My Muse tosses his worn leather tam across the room and peels his varsity jacket off. I haven’t seen that one before. It’s navy with a patch depicting the Australian flag on the chest, and an open book with an inkwell and quill on the back of the jacket. He chucks it onto the recliner in the corner of my writing office.

He’s wearing a rugby jersey from an Australian team–probably from Adelaide–and those oh-so-well-worn jeans of his. I’m getting some weird vibes from him.

“Pub crawl not go well last night?”

He paces. The thing about my office–it’s not very big. The pacing thing just makes it smaller if I don’t want him to walk over me. “Depends on who you ask. Mr. E acted like I stole his girl or something. Did Mae say something to him?”

Oh, boy. “Why would I know?”

He stops and nails me with those intense blue eyes. My heart skips a beat, and I check for the door.
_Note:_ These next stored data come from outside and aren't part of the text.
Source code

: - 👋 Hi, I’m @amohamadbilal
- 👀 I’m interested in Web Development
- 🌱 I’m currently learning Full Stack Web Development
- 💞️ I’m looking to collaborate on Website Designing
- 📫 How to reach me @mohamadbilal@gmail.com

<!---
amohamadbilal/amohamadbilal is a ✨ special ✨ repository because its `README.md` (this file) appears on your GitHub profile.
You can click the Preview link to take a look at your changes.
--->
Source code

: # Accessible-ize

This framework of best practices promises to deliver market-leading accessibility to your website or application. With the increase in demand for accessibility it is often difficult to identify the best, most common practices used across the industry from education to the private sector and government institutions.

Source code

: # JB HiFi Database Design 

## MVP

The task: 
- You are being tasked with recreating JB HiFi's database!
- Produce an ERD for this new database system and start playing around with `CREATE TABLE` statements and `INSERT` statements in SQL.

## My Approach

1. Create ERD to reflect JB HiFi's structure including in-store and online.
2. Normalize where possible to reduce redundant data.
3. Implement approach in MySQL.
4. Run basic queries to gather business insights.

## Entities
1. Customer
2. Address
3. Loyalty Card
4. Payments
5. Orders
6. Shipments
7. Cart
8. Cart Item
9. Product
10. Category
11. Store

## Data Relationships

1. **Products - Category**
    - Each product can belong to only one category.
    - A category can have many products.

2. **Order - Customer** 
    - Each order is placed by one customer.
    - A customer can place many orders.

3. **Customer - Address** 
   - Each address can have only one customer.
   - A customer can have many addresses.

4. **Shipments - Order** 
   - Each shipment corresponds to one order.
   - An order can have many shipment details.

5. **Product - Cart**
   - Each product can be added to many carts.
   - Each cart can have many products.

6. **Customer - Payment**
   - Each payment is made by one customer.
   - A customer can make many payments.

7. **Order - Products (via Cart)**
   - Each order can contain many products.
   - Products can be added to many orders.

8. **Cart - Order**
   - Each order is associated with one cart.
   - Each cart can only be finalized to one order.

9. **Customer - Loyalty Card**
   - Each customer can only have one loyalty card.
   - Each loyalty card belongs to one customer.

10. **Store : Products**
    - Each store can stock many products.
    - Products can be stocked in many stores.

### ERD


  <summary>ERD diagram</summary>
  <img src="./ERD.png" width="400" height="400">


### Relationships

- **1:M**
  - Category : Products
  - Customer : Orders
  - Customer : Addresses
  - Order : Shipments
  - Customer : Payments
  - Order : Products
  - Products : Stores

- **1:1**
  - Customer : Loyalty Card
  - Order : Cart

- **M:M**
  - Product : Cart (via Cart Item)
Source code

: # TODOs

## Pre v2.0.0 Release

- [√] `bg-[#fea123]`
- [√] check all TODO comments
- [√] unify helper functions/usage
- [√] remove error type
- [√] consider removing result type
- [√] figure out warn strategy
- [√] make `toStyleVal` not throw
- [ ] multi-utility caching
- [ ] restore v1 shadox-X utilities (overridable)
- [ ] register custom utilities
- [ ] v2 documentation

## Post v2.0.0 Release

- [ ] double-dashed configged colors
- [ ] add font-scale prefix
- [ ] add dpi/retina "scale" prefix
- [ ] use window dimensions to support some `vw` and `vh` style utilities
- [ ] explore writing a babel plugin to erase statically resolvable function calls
“Don’t make me drag it out of you, love.”

“Come on, I just wrote a guest post for her. It did really well, I think.”

He lurches toward my computer. I block him. “You read the post before I sent it to her. She just added an introduction.”

“Step aside, love.” He grabs my shoulders and shoves me aside before snatching my laptop from the desk. A few taps, a couple clicks, and his lips press into a thin line before a corner turns up in a wry grin.

“See, I told you.”

He shakes his head and sets the computer back on the desk. “Uber-sexy? Really?”

The last thing I need is a Muse with an inflated ego. Okay, maybe not the last thing, but pretty close to the bottom of the list. “Mr. Evening is sexy, too. I mean, in a dark, mysterious, handsome, James-Bond-meets-Sam-Spade sort of way.”

“I remember now. She sent me a fan letter.” He looms over me. “Did you send a fan letter to Mr. E?”

Gulp. “What if I did?”

A scent of pine forest mixed with that earthy aroma of humus surrounds me, and conjures an image of a thick Black Forest vista as seen from mountain slopes. “So, he was jealous last night.”

I clear my throat. “Why would he be jealous? It’s not like you’re going over and helping Mae with her book. That’s his job.”

He leans down. I can feel his breath on my face. It smells like a creek rushing through autumn leaves. “Because I’m jealous you think he’s hot.”

Oh, shit. A Muse pissing match? Nothing like a Muse with testosterone. Maybe I need a cat muse.

“You won’t give me up for a cat.”

Dammit, he knows me too well. “I could exchange you for a nice, tame tiger.”

“You won’t,” he says with confidence. He leans back on my desk, arms crossed on his broad chest. “Is that why you hooked up with me?”

Wait. What?! “Ahh, ‘hooked up’? You’re my Muse, we …”

“You know what I mean.” He spreads his arms. “Is that why you picked this manifestation? Because it’s uber-sexy? And here I thought you loved me for my brain.” His crooked grin belies his pleasure.

*Face-palm* Let the ego-stroking commence.You know exactly why I have you as my Muse: you inspire me, and you can kick me in the ass when I start dragging. It goes with the job. Look, if this is going to be an issue, I can trade you in for a newer model.”

An eyebrow arches high. “Empty threat, love.”

“You don’t think I’ve got a list of potential Muse material if something goes wonky with you? I can name a dozen replacements …”

“Oh, I’m sure you can.” He stands, uses his full height to his advantage. “When I got here, we hit the ground running. How long do you suppose you’d have to work to bring new blood up to speed? And none of them would be as good at kicking your non-writing ass into gear as I am.” He waves a finger. “Speaking of, you’re running out of time to shine up that WIP.”

“Don’t remind me. I’ve got my next revision just about ready to send for critique.”

He stares at me. My skin starts to crawl. “Why do I get the feeling you’re not telling me something?” he asks, suspicion thick in his voice.

Who? Me? I shrug. “Dunno.” Judging by his ego-meter, best to wait on those “when I met my Muse” short stories I’m pondering. “Well, gotta go. I’ll be back after work to give the new revision one more go-through. You’ll be here; no pub crawling tonight, right?”

He grabs my laptop, dumps his jacket to the floor, and settles into the recliner. “I’m not going anywhere, love. You’re stuck with me.”

Sigh. This weekend’s docket: Cleaning (ugh), writing (woo-hoo!), and counting down to the Writers’ Institute!